Saturday, March 14, 2009
The other day I wrote about having the courage to step out and do something really different. Yesterday turned out to be one of those days.
It started out simply enough. I went to the hairdresser. I am currently "seeing" a young man named Jake, a student at the Paul Mitchell School in nearby Kaimuku. Jake had cut my hair several weeks ago, cut it shorter than I really liked (but cut exactly what I asked for), so we were learning together about making adjustments. He spent a lot of time asking what I was looking for in a hair style. I want to be able to go out in the wind and come in looking maybe a little windblown, but not a complete disaster. Been having trouble with that in Hawaii. So he thought, and he trimmed, and he shaped, and I could see the wheels turning. Eventually he asked about a "deep conditioning" treatment to soften up some of the frizzies that natural curls acquire in humid environments. Then he added, "with a little temporary color".

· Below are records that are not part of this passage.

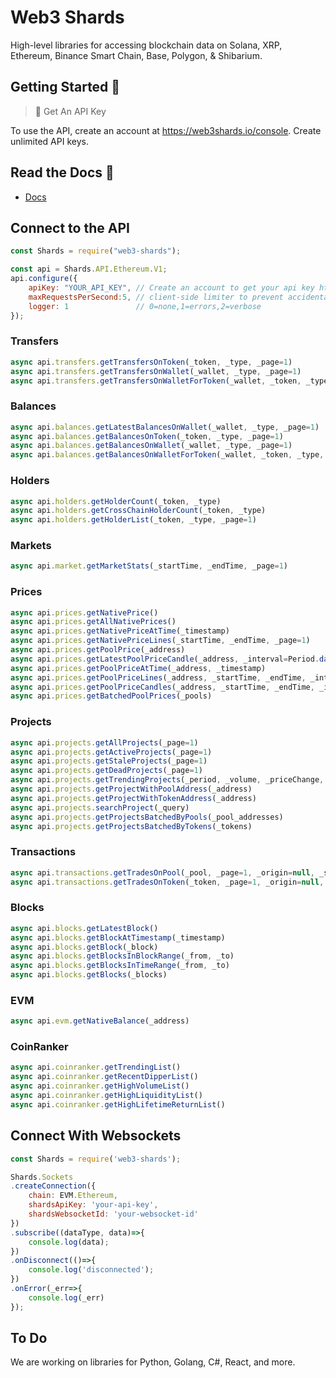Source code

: # Web3 Shards

High-level libraries for accessing blockchain data on Solana, XRP, Ethereum, Binance Smart Chain, Base, Polygon, & Shibarium.

## Getting Started :wave:

> 📘 Get An API Key
> 

To use the API, create an account at https://web3shards.io/console. Create unlimited API keys. 

## Read the Docs 📘

- [Docs](https://web3-shards.readme.io/reference/getting-started-1)

## Connect to the API

```javascript
const Shards = require("web3-shards");

const api = Shards.API.Ethereum.V1;
api.configure({
    apiKey: "YOUR_API_KEY", // Create an account to get your api key https://web3shards.io/console
    maxRequestsPerSecond:5, // client-side limiter to prevent accidental burning
    logger: 1               // 0=none,1=errors,2=verbose
});

```

### Transfers
```javascript
async api.transfers.getTransfersOnToken(_token, _type, _page=1)
async api.transfers.getTransfersOnWallet(_wallet, _type, _page=1)
async api.transfers.getTransfersOnWalletForToken(_wallet, _token, _type, _page=1)
```
### Balances
```javascript
async api.balances.getLatestBalancesOnWallet(_wallet, _type, _page=1)
async api.balances.getBalancesOnToken(_token, _type, _page=1)
async api.balances.getBalancesOnWallet(_wallet, _type, _page=1)
async api.balances.getBalancesOnWalletForToken(_wallet, _token, _type, _page=1)
```
### Holders
```javascript
async api.holders.getHolderCount(_token, _type)
async api.holders.getCrossChainHolderCount(_token, _type)
async api.holders.getHolderList(_token, _type, _page=1)
```
### Markets
```javascript
async api.market.getMarketStats(_startTime, _endTime, _page=1)
```
### Prices
```javascript
async api.prices.getNativePrice()
async api.prices.getAllNativePrices()
async api.prices.getNativePriceAtTime(_timestamp)
async api.prices.getNativePriceLines(_startTime, _endTime, _page=1)
async api.prices.getPoolPrice(_address)
async api.prices.getLatestPoolPriceCandle(_address, _interval=Period.dataValue(Period.MINUTE_1))
async api.prices.getPoolPriceAtTime(_address, _timestamp)
async api.prices.getPoolPriceLines(_address, _startTime, _endTime, _interval=Period.dataValue(Period.HOUR_1), _page=1)
async api.prices.getPoolPriceCandles(_address, _startTime, _endTime, _interval=Period.dataValue(Period.HOUR_1), _page=1)
async api.prices.getBatchedPoolPrices(_pools)
```
### Projects
```javascript
async api.projects.getAllProjects(_page=1)
async api.projects.getActiveProjects(_page=1)
async api.projects.getStaleProjects(_page=1)
async api.projects.getDeadProjects(_page=1)
async api.projects.getTrendingProjects(_period, _volume, _priceChange, _tradeCount, _trueValue, _page=1)
async api.projects.getProjectWithPoolAddress(_address)
async api.projects.getProjectWithTokenAddress(_address)
async api.projects.searchProject(_query)
async api.projects.getProjectsBatchedByPools(_pool_addresses)
async api.projects.getProjectsBatchedByTokens(_tokens)
```
### Transactions
```javascript
async api.transactions.getTradesOnPool(_pool, _page=1, _origin=null, _starttime=null, _endtime=null)
async api.transactions.getTradesOnToken(_token, _page=1, _origin=null, _starttime=null, _endtime=null)
```
### Blocks
```javascript
async api.blocks.getLatestBlock()
async api.blocks.getBlockAtTimestamp(_timestamp)
async api.blocks.getBlock(_block)
async api.blocks.getBlocksInBlockRange(_from, _to)
async api.blocks.getBlocksInTimeRange(_from, _to)
async api.blocks.getBlocks(_blocks)
```
### EVM
```javascript
async api.evm.getNativeBalance(_address)
```
### CoinRanker
```javascript
async api.coinranker.getTrendingList()
async api.coinranker.getRecentDipperList()
async api.coinranker.getHighVolumeList()
async api.coinranker.getHighLiquidityList()
async api.coinranker.getHighLifetimeReturnList()
```

## Connect With Websockets

```javascript
const Shards = require('web3-shards');

Shards.Sockets
.createConnection({
    chain: EVM.Ethereum,
    shardsApiKey: 'your-api-key',
    shardsWebsocketId: 'your-websocket-id'
})
.subscribe((dataType, data)=>{
    console.log(data);
})
.onDisconnect(()=>{
    console.log('disconnected');
})
.onError(_err=>{
    console.log(_err)
});
```

## To Do

We are working on libraries for Python, Golang, C#, React, and more.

I balked. I argued with myself. After all, I've gone this far in life without coloring my hair. Why start now? Then I though about that bulldozer, and new directions. Offered the thought that Sarah would opt for burgandy. Jake thought that was a great plan. The compromise? When I look in the mirror, I see almost a dark blonde. Blonde????? What do you see? It's really all the same color. We have to make allowances for the webcam and its limitations.
Interestingly, at the hospital yesterday afternoon several people commented that I look different. Universally, they saw only the style (straight) -- not the color change. Once I style this cut myself it will likely look different. We shall see. Meanwhile, the students cut and style into what they are taught, encouraged to learn the basics before they begin to improvise. Good plan!
Find something positive about today. Give thanks. Don't forget to pray!